Cursed by a powerful enchantress to repeat the autumn of his eighteenth year, Prince Rhen, the heir of Emberfall, thought he could be saved easily if a girl fell for him. But that was before he turned into a vicious beast hell-bent on destruction. Before he destroyed his castle, his family, and every last shred of hope.
Nothing has ever been easy for Harper. With her father long gone, her mother dying, and her brother constantly underestimating her because of her cerebral palsy, Harper learned to be tough enough to survive. When she tries to save a stranger on the streets of Washington, DC, she's pulled into a magical world.
Break the curse, save the kingdom.
Harper doesn't know where she is or what to believe. A prince? A curse? A monster? As she spends time with Rhen in this enchanted land, she begins to understand what's at stake. And as Rhen realizes Harper is not just another girl to charm, his hope comes flooding back. But powerful forces are standing against Emberfall . . . and it will take more than a broken curse to save Harper, Rhen, and his people from utter ruin.
Review: I’m a sucker for fairy tale retellings, and A Curse So Dark and Lonely has been highly praised by just about everyone. Naturally, I was interested in what this book was and, I gotta say, I didn’t love it as much as everyone else. I liked Harper well enough, and I thought a main character with cerebral palsy was interesting, but the way some characters talked to her was frustrating. I can’t remember if it was Rhen or Grey, but one of them tried to talk Harper into pushing herself despite her CP. This is going to be a situation that hits readers differently. I suffer from chronic pain, and I hate when people try to convince me to do things even though I have a migraine and I want to die. Scenes like that in books tend to frustrate me, especially in a fantasy story where Rhen and Grey don’t know what CP is or how it alters the body.

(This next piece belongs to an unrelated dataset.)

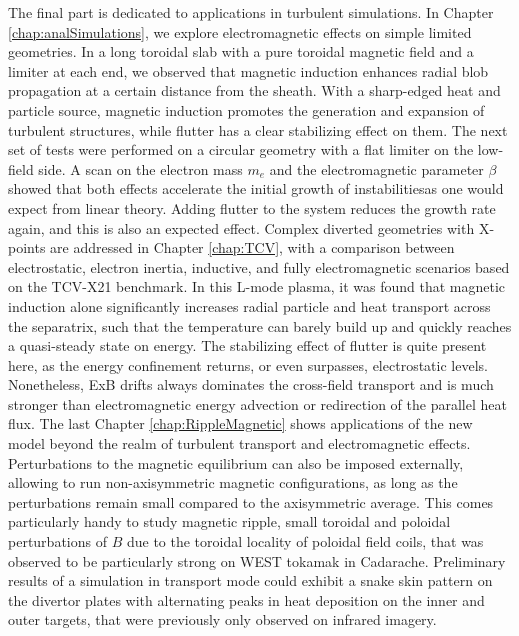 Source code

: The final part is dedicated to applications in turbulent simulations. In Chapter \ref{chap:analSimulations}, we explore electromagnetic effects on simple limited geometries. In a long toroidal slab with a pure toroidal magnetic field and a limiter at each end, we observed that magnetic induction enhances radial blob propagation at a certain distance from the sheath. With a sharp-edged heat and particle source, magnetic induction promotes the generation and expansion of turbulent structures, while flutter has a clear stabilizing effect on them. The next set of tests were performed on a circular geometry with a flat limiter on the low-field side. A scan on the electron mass $m_e$ and the electromagnetic parameter $\beta$ showed that both effects accelerate the initial growth of instabilitiesas one would expect from linear theory. Adding flutter to the system reduces the growth rate again, and this is also an expected effect. Complex diverted geometries with X-points are addressed in Chapter \ref{chap:TCV}, with a comparison between electrostatic, electron inertia, inductive, and fully electromagnetic scenarios based on the TCV-X21 benchmark. In this L-mode plasma, it was found that magnetic induction alone significantly increases radial particle and heat transport across the separatrix, such that the temperature can barely build up and quickly reaches a quasi-steady state on energy. The stabilizing effect of flutter is quite present here, as the energy confinement returns, or even surpasses, electrostatic levels. Nonetheless, ExB drifts always dominates the cross-field transport and is much stronger than electromagnetic energy advection or redirection of the parallel heat flux. The last Chapter \ref{chap:RippleMagnetic} shows applications of the new model beyond the realm of turbulent transport and electromagnetic effects. Perturbations to the magnetic equilibrium can also be imposed externally, allowing to run non-axisymmetric magnetic configurations, as long as the perturbations remain small compared to the axisymmetric average. This comes particularly handy to study magnetic ripple, small toroidal and poloidal perturbations of $B$ due to the toroidal locality of poloidal field coils, that was observed to be particularly strong on WEST tokamak in Cadarache. Preliminary results of a simulation in transport mode could exhibit a snake skin pattern on the divertor plates with alternating peaks in heat deposition on the inner and outer targets, that were previously only observed on infrared imagery. \\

The overall story was fine, but nothing special. I liked how it started in the modern world, and Harper is transported to this fantasy setting. There’s a moment when Harper is asking about the curse, and Grey says that everyone is cursed. I really liked this line, and I hoped it meant the story would follow a different path and Rhen wasn’t the cursed creature. Sadly, this isn’t the case. It followed the same trajectory as every other retelling and that bummed me out. I also hoped that, instead of Harper being the “love” who breaks the curse, that it was Grey. Maybe Grey and Rhen would fall in love and that would end the curse? Again, this didn’t happen. Instead of being a dynamic story, it just followed the same formula as the others.
Entertaining, but overall disappointing. Not at all living up to the hype.